Avec une démarche qui se veut proche de celle pratiquée par nombre de disciplines scientifiques: d'abord le refus du normatif, ensuite la seule volonté d'expliquer ce qui se déroule sous nos yeux.
Le refus du normatif en s'abstenant de toute considération morale sur tel ou tel choix effectué par tel ou tel gouverneur ou ministre des Finances. Et la volonté d'expliquer en observant les faits, tels qu'ils se sont déroulés. De ce point de vue, nous attacherons beaucoup d'importance à l'histoire qui, seule, permet de saisir l'enchaînement des faits dans toute leur complexité. Et une histoire qui doit remonter le plus loin possible dans le temps -à l'image de l'astrophysique qui tente de remonter le temps jusqu'au «big bang» de la création de l'univers pour comprendre la matière - ici pour expliquer ce que charrient au quotidien les banques centrales: la monnaie, l'échange, la dette, l'intérêt, etc.

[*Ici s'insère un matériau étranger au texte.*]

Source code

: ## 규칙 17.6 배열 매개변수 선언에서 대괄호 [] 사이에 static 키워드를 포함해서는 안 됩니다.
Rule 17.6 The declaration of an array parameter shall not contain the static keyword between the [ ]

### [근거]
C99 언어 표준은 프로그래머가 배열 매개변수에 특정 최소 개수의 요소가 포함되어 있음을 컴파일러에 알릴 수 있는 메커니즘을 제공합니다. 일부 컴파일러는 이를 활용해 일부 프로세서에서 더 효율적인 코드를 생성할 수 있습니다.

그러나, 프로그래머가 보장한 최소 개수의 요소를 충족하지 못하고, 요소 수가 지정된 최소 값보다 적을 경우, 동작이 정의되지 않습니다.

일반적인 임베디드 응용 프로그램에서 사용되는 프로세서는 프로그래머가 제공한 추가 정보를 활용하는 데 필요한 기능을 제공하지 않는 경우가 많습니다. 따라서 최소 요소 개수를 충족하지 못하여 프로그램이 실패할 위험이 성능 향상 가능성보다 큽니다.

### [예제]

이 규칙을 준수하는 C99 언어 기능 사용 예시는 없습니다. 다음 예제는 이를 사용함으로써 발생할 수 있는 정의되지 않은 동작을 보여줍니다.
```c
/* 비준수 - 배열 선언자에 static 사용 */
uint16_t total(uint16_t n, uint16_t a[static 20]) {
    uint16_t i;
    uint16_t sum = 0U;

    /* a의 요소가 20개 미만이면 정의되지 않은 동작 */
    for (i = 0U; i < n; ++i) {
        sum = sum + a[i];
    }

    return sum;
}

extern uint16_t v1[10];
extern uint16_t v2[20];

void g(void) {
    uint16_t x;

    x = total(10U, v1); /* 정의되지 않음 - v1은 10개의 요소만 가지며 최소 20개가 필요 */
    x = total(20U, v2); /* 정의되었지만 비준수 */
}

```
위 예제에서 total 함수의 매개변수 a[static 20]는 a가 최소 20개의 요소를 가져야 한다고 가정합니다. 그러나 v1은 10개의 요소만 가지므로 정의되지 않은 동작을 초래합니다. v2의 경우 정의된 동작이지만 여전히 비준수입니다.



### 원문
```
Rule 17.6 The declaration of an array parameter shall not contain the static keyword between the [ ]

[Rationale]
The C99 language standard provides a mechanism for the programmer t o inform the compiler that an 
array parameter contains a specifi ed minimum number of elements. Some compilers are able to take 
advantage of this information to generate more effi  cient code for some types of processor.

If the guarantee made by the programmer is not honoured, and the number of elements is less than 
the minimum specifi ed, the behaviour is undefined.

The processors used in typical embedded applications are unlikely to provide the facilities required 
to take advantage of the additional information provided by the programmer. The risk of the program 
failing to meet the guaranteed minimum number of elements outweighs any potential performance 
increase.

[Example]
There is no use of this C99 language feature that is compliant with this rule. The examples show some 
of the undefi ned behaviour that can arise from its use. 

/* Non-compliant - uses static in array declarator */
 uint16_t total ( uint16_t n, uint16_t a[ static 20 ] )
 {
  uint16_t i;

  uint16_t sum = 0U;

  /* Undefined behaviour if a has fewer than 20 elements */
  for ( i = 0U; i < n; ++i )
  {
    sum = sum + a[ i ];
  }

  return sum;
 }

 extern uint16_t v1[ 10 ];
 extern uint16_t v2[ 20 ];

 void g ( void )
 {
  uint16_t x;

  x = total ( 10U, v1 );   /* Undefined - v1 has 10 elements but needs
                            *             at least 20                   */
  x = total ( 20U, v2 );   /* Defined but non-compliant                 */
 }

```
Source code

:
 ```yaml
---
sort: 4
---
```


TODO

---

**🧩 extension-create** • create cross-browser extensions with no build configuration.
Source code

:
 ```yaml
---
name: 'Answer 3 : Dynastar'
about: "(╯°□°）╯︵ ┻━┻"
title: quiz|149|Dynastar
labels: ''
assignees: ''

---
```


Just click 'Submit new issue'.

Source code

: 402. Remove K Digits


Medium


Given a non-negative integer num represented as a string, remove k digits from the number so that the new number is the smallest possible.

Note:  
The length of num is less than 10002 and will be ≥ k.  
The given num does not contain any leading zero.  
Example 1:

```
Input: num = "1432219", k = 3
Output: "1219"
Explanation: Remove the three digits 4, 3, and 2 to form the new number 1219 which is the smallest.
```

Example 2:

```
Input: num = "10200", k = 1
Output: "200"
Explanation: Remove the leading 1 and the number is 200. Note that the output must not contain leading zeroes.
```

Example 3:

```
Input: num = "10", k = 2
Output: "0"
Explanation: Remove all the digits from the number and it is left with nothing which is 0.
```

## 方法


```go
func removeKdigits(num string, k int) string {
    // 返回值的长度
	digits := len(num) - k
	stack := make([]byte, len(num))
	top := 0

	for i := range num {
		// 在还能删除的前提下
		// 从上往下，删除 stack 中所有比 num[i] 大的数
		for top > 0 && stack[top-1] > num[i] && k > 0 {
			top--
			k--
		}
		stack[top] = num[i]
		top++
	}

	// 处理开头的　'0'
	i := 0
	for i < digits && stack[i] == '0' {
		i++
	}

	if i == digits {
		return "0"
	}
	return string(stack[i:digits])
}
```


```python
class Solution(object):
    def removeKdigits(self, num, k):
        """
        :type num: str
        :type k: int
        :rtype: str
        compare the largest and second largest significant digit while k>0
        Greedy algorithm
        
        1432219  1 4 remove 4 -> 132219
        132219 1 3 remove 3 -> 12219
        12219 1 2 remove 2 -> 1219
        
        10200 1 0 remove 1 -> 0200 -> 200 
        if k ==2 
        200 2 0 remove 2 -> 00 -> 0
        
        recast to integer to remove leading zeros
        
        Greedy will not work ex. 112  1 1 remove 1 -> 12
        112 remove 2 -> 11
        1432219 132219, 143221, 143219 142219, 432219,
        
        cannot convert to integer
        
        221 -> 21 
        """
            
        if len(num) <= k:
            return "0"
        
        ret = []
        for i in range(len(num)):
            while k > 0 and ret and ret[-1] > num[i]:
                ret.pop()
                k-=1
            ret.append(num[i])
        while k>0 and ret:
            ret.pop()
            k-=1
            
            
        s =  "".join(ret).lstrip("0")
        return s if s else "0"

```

Ces matériaux présentés et expliqués dans la première partie du texte sont ce qui permet à la clef de voûte d'assurer, plus ou moins bien, sa mission. Mais, parce que chargés d'une histoire complexe, ils ne permettront pas, en toutes circonstances, de garantir le fonctionnement efficace du «prêteur en dernier ressort»: d'où des crises, voire de véritables bifurcations donnant naissance à de nouveaux mondes.
Et le raisonnement pourra se dérouler en boucle: si les conceptions que se fait l'humanité de la monnaie, de l'échange, de la dette, de l'intérêt, etc. se modifient, ou si, beaucoup plus encore, l'humanité se trompe sur ces matériaux qu'elle a elle-même engendré, alors le fonctionnement des banques centrales sera lui-même modifié, et entraînera de nouvelles représentations, et surtout de nouvelles réalités économiques. C'est ainsi que pourra être expliquée cette immense boucle du XXe siècle qui passe de banques centrales relativement autonomes à des banques centrales qui ne le seront plus du tout, pour voir réapparaître en fin de siècle des entités considérées comme complètement indépendantes, avec toutes les réalités économiques et sociales qui vont lui correspondre et qui seront examinées. La clef de voûte est aussi ce qui explique et fait émerger l'architecture de l'édifice et le mode d'habitat ou d'utilisation qu'il autorise. En sorte que l'on pourrait utiliser la formule suivante: «dis- moi dans quel ordre de banque centrale ta vie est organisée et je pourrais te décrire l'univers social qui fait ton quotidien». De quoi aussi dire que les banques centrales constituent le «logiciel» ou le «système d'exploitation» d'un monde.
Voilà ce qui constitue le pari de ce livre.